フネさんは52歳の設定ですが、同世代の芸能人では薬師丸ひろ子(55歳)、YOU(55歳)、小泉今日子(53歳)といったように、同年代に対するイメージの差異は明らかです。さらに、黒木瞳(59歳)、浅田美代子(63歳)、阿木耀子(73歳)、吉永小百合(74歳)といったように、フネさんを超えた年齢でも現役として活躍する芸能人も多くみられます。
浪平さんは54歳の設定で、当時では定年(55歳)を迎える手前、盆栽を趣味としていますが、今の同年代では多くの芸人(内村光良、ダウンタウン、出川哲朗、上島竜兵)が活躍しており若者にも大人気です。さらに秋元康(60歳)、桑田佳祐(63歳)、明石家さんま(64歳)、72歳である北野武は既に古希を過ぎています。
更にその上の世代でも、オノ・ヨーコ(86歳)、川久保玲(77歳)、コシノジュンコ(80歳)、黒柳徹子(86歳)、草間彌生(89歳)桂文枝(76歳)、加山雄三(81歳)、田原総一朗(84歳)など今までの「シニア」「高齢者」とは違う「新しい大人」と呼べる人たちの活躍は顕著です。超高齢社会を「人生100年社会」と呼んだ方が実感に近い理由にもあたります。
一般的にも、下り坂といった印象がある「余生」から、退職後は私生活を充実させて、人生の花を開かせたいという思いがあるように感じられます。そのような人たちも「新しい大人」であり、アメリカでは「50+(プラス)世代」ともいわれます。世界的に見ても、ミック・ジャガー(76歳)、ポール・マッカートニー(77歳)の活躍も顕著であり、彼らは若者とともに「新しい大人文化」をつくっている存在でもあります。

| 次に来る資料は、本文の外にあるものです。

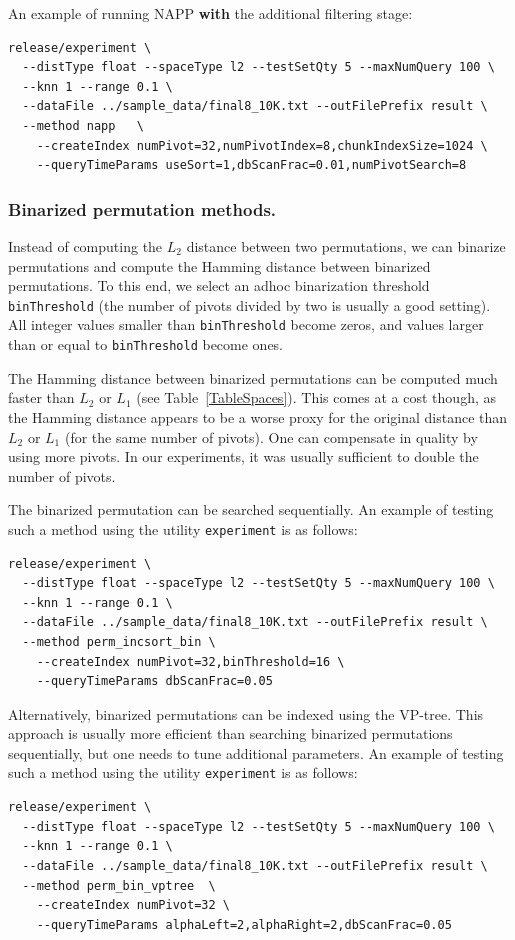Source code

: \documentclass[runningheads,a4paper]{llncs}
\begin{document}
An example of running NAPP \textbf{with} the additional filtering stage:
{
\footnotesize
\begin{verbatim}
release/experiment \
  --distType float --spaceType l2 --testSetQty 5 --maxNumQuery 100 \
  --knn 1 --range 0.1 \
  --dataFile ../sample_data/final8_10K.txt --outFilePrefix result \
  --method napp   \
    --createIndex numPivot=32,numPivotIndex=8,chunkIndexSize=1024 \
    --queryTimeParams useSort=1,dbScanFrac=0.01,numPivotSearch=8
\end{verbatim}
}

\subsubsection{Binarized permutation methods.}\label{SectionPermBinary}
Instead of computing the $L_2$ distance between two permutations,
we can binarize permutations and compute the Hamming distance between
binarized permutations. 
To this end, we select an adhoc binarization threshold \texttt{binThreshold} (the
number of pivots divided by two is usually a good setting).
All integer values smaller than \texttt{binThreshold} become zeros,
and values larger than or equal to \texttt{binThreshold} become ones.

The Hamming distance between binarized permutations can be computed much faster than $L_2$ or $L_1$ (see Table~\ref{TableSpaces}). This comes at a cost though, as the Hamming distance appears to be a worse proxy for the original distance than $L_2$ or $L_1$ (for the same
number of pivots).
One can compensate in quality by using more pivots. In our experiments,
it was usually sufficient to double the number of pivots.

\newpage
The binarized permutation can be searched sequentially. 
An example of testing such a method using the utility \texttt{experiment} is as follows:
{
\footnotesize
\begin{verbatim}
release/experiment \
  --distType float --spaceType l2 --testSetQty 5 --maxNumQuery 100 \
  --knn 1 --range 0.1 \
  --dataFile ../sample_data/final8_10K.txt --outFilePrefix result \
  --method perm_incsort_bin \
    --createIndex numPivot=32,binThreshold=16 \
    --queryTimeParams dbScanFrac=0.05
\end{verbatim}
}

Alternatively, binarized permutations can be indexed using the VP-tree.
This approach is usually more efficient than searching binarized permutations sequentially,
 but one needs to tune additional parameters.
An example of testing such a method using the utility \texttt{experiment} is as follows:
{
\footnotesize
\begin{verbatim}
release/experiment \
  --distType float --spaceType l2 --testSetQty 5 --maxNumQuery 100 \
  --knn 1 --range 0.1 \
  --dataFile ../sample_data/final8_10K.txt --outFilePrefix result \
  --method perm_bin_vptree  \
    --createIndex numPivot=32 \
    --queryTimeParams alphaLeft=2,alphaRight=2,dbScanFrac=0.05
\end{verbatim}
}
\end{document}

<黄昏中高年・成熟中高年>から<若々しくセンスのある大人>へ
<余生をおくる>から<人生の花を開かせたい>へ
<枯れて行く老後観>から<人生最高のとき>へ

こうした変化が起こっており、現在は「シニア」「高齢者」そのものあり方、そして従来型高齢者イメージの大転換期にあたると言えます。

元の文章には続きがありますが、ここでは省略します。